▶ [About this task]
The pictures stay out. Please retype every line below exactly.

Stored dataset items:
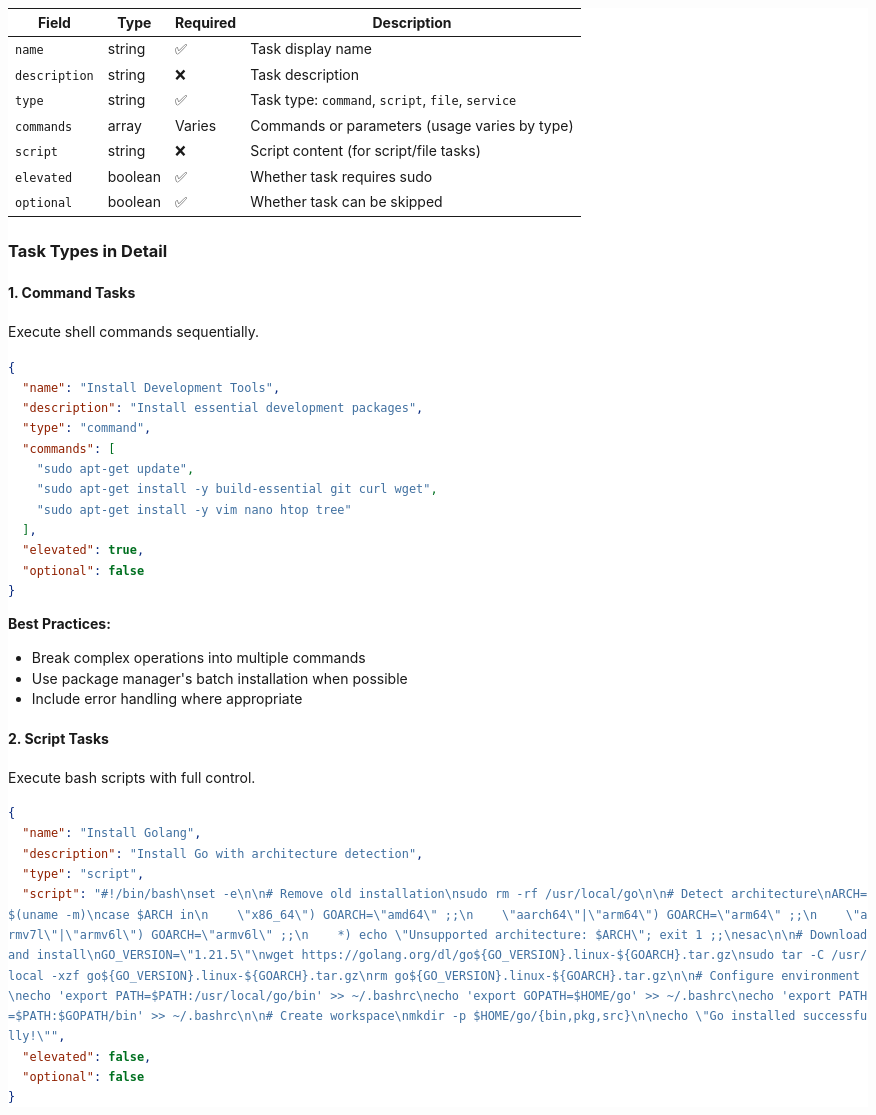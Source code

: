| Field | Type | Required | Description |
|-------|------|----------|-------------|
| `name` | string | ✅ | Task display name |
| `description` | string | ❌ | Task description |
| `type` | string | ✅ | Task type: `command`, `script`, `file`, `service` |
| `commands` | array | Varies | Commands or parameters (usage varies by type) |
| `script` | string | ❌ | Script content (for script/file tasks) |
| `elevated` | boolean | ✅ | Whether task requires sudo |
| `optional` | boolean | ✅ | Whether task can be skipped |

### Task Types in Detail

#### 1. Command Tasks

Execute shell commands sequentially.

```json
{
  "name": "Install Development Tools",
  "description": "Install essential development packages",
  "type": "command",
  "commands": [
    "sudo apt-get update",
    "sudo apt-get install -y build-essential git curl wget",
    "sudo apt-get install -y vim nano htop tree"
  ],
  "elevated": true,
  "optional": false
}
```

**Best Practices:**
- Break complex operations into multiple commands
- Use package manager's batch installation when possible
- Include error handling where appropriate

#### 2. Script Tasks

Execute bash scripts with full control.

```json
{
  "name": "Install Golang",
  "description": "Install Go with architecture detection",
  "type": "script",
  "script": "#!/bin/bash\nset -e\n\n# Remove old installation\nsudo rm -rf /usr/local/go\n\n# Detect architecture\nARCH=$(uname -m)\ncase $ARCH in\n    \"x86_64\") GOARCH=\"amd64\" ;;\n    \"aarch64\"|\"arm64\") GOARCH=\"arm64\" ;;\n    \"armv7l\"|\"armv6l\") GOARCH=\"armv6l\" ;;\n    *) echo \"Unsupported architecture: $ARCH\"; exit 1 ;;\nesac\n\n# Download and install\nGO_VERSION=\"1.21.5\"\nwget https://golang.org/dl/go${GO_VERSION}.linux-${GOARCH}.tar.gz\nsudo tar -C /usr/local -xzf go${GO_VERSION}.linux-${GOARCH}.tar.gz\nrm go${GO_VERSION}.linux-${GOARCH}.tar.gz\n\n# Configure environment\necho 'export PATH=$PATH:/usr/local/go/bin' >> ~/.bashrc\necho 'export GOPATH=$HOME/go' >> ~/.bashrc\necho 'export PATH=$PATH:$GOPATH/bin' >> ~/.bashrc\n\n# Create workspace\nmkdir -p $HOME/go/{bin,pkg,src}\n\necho \"Go installed successfully!\"",
  "elevated": false,
  "optional": false
}
```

▶ [Task solution]
Source code

:| Field | Type | Required | Description |
|-------|------|----------|-------------|
| `name` | string | ✅ | Task display name |
| `description` | string | ❌ | Task description |
| `type` | string | ✅ | Task type: `command`, `script`, `file`, `service` |
| `commands` | array | Varies | Commands or parameters (usage varies by type) |
| `script` | string | ❌ | Script content (for script/file tasks) |
| `elevated` | boolean | ✅ | Whether task requires sudo |
| `optional` | boolean | ✅ | Whether task can be skipped |

### Task Types in Detail

#### 1. Command Tasks

Execute shell commands sequentially.

```json
{
  "name": "Install Development Tools",
  "description": "Install essential development packages",
  "type": "command",
  "commands": [
    "sudo apt-get update",
    "sudo apt-get install -y build-essential git curl wget",
    "sudo apt-get install -y vim nano htop tree"
  ],
  "elevated": true,
  "optional": false
}
```

**Best Practices:**
- Break complex operations into multiple commands
- Use package manager's batch installation when possible
- Include error handling where appropriate

#### 2. Script Tasks

Execute bash scripts with full control.

```json
{
  "name": "Install Golang",
  "description": "Install Go with architecture detection",
  "type": "script",
  "script": "#!/bin/bash\nset -e\n\n# Remove old installation\nsudo rm -rf /usr/local/go\n\n# Detect architecture\nARCH=$(uname -m)\ncase $ARCH in\n    \"x86_64\") GOARCH=\"amd64\" ;;\n    \"aarch64\"|\"arm64\") GOARCH=\"arm64\" ;;\n    \"armv7l\"|\"armv6l\") GOARCH=\"armv6l\" ;;\n    *) echo \"Unsupported architecture: $ARCH\"; exit 1 ;;\nesac\n\n# Download and install\nGO_VERSION=\"1.21.5\"\nwget https://golang.org/dl/go${GO_VERSION}.linux-${GOARCH}.tar.gz\nsudo tar -C /usr/local -xzf go${GO_VERSION}.linux-${GOARCH}.tar.gz\nrm go${GO_VERSION}.linux-${GOARCH}.tar.gz\n\n# Configure environment\necho 'export PATH=$PATH:/usr/local/go/bin' >> ~/.bashrc\necho 'export GOPATH=$HOME/go' >> ~/.bashrc\necho 'export PATH=$PATH:$GOPATH/bin' >> ~/.bashrc\n\n# Create workspace\nmkdir -p $HOME/go/{bin,pkg,src}\n\necho \"Go installed successfully!\"",
  "elevated": false,
  "optional": false
}
```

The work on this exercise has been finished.